Directions for this task ::
Print the data once more, exactly as supplied.
::::::::::
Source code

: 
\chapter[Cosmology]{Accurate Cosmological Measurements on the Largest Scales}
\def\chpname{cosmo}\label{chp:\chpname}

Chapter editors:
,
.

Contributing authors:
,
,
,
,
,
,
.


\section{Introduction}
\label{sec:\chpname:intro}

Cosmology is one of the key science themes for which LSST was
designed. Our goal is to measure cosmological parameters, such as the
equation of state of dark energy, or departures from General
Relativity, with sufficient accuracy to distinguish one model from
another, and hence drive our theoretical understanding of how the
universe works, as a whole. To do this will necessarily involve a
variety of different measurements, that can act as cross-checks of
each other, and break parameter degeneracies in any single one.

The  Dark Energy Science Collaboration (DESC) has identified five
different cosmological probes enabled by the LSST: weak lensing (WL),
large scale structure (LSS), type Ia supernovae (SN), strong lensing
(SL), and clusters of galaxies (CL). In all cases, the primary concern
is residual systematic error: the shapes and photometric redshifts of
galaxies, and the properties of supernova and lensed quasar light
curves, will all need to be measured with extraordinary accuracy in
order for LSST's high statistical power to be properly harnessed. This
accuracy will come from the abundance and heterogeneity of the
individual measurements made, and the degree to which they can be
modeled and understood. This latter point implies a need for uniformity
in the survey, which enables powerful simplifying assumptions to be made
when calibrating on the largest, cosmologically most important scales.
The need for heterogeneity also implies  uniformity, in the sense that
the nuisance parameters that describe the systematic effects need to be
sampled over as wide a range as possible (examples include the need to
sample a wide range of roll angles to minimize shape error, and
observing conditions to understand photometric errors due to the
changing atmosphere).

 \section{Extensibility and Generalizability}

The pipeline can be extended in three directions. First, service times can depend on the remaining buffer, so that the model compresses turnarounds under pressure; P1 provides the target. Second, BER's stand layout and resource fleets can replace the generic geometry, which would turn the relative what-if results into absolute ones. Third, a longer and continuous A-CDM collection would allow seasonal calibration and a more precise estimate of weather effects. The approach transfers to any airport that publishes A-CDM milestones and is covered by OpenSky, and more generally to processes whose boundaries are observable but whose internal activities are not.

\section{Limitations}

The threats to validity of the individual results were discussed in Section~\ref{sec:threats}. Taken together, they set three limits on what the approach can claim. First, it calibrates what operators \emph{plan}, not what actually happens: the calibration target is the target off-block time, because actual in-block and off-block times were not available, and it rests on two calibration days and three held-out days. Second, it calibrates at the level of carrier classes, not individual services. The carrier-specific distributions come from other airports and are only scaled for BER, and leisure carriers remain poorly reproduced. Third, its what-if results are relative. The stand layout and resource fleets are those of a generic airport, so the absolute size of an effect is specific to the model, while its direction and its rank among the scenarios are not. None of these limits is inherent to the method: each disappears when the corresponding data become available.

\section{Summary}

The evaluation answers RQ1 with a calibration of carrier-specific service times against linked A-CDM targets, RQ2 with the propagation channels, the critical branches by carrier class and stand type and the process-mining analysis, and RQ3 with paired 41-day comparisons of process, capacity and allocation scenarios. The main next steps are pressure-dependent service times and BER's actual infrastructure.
::::::::::
Answer to this problem ::
Source code

: 
\chapter[Cosmology]{Accurate Cosmological Measurements on the Largest Scales}
\def\chpname{cosmo}\label{chp:\chpname}

Chapter editors:
,
.

Contributing authors:
,
,
,
,
,
,
.


\section{Introduction}
\label{sec:\chpname:intro}

Cosmology is one of the key science themes for which LSST was
designed. Our goal is to measure cosmological parameters, such as the
equation of state of dark energy, or departures from General
Relativity, with sufficient accuracy to distinguish one model from
another, and hence drive our theoretical understanding of how the
universe works, as a whole. To do this will necessarily involve a
variety of different measurements, that can act as cross-checks of
each other, and break parameter degeneracies in any single one.

The  Dark Energy Science Collaboration (DESC) has identified five
different cosmological probes enabled by the LSST: weak lensing (WL),
large scale structure (LSS), type Ia supernovae (SN), strong lensing
(SL), and clusters of galaxies (CL). In all cases, the primary concern
is residual systematic error: the shapes and photometric redshifts of
galaxies, and the properties of supernova and lensed quasar light
curves, will all need to be measured with extraordinary accuracy in
order for LSST's high statistical power to be properly harnessed. This
accuracy will come from the abundance and heterogeneity of the
individual measurements made, and the degree to which they can be
modeled and understood. This latter point implies a need for uniformity
in the survey, which enables powerful simplifying assumptions to be made
when calibrating on the largest, cosmologically most important scales.
The need for heterogeneity also implies  uniformity, in the sense that
the nuisance parameters that describe the systematic effects need to be
sampled over as wide a range as possible (examples include the need to
sample a wide range of roll angles to minimize shape error, and
observing conditions to understand photometric errors due to the
changing atmosphere).

 \section{Extensibility and Generalizability}

The pipeline can be extended in three directions. First, service times can depend on the remaining buffer, so that the model compresses turnarounds under pressure; P1 provides the target. Second, BER's stand layout and resource fleets can replace the generic geometry, which would turn the relative what-if results into absolute ones. Third, a longer and continuous A-CDM collection would allow seasonal calibration and a more precise estimate of weather effects. The approach transfers to any airport that publishes A-CDM milestones and is covered by OpenSky, and more generally to processes whose boundaries are observable but whose internal activities are not.

\section{Limitations}

The threats to validity of the individual results were discussed in Section~\ref{sec:threats}. Taken together, they set three limits on what the approach can claim. First, it calibrates what operators \emph{plan}, not what actually happens: the calibration target is the target off-block time, because actual in-block and off-block times were not available, and it rests on two calibration days and three held-out days. Second, it calibrates at the level of carrier classes, not individual services. The carrier-specific distributions come from other airports and are only scaled for BER, and leisure carriers remain poorly reproduced. Third, its what-if results are relative. The stand layout and resource fleets are those of a generic airport, so the absolute size of an effect is specific to the model, while its direction and its rank among the scenarios are not. None of these limits is inherent to the method: each disappears when the corresponding data become available.

\section{Summary}

The evaluation answers RQ1 with a calibration of carrier-specific service times against linked A-CDM targets, RQ2 with the propagation channels, the critical branches by carrier class and stand type and the process-mining analysis, and RQ3 with paired 41-day comparisons of process, capacity and allocation scenarios. The main next steps are pressure-dependent service times and BER's actual infrastructure.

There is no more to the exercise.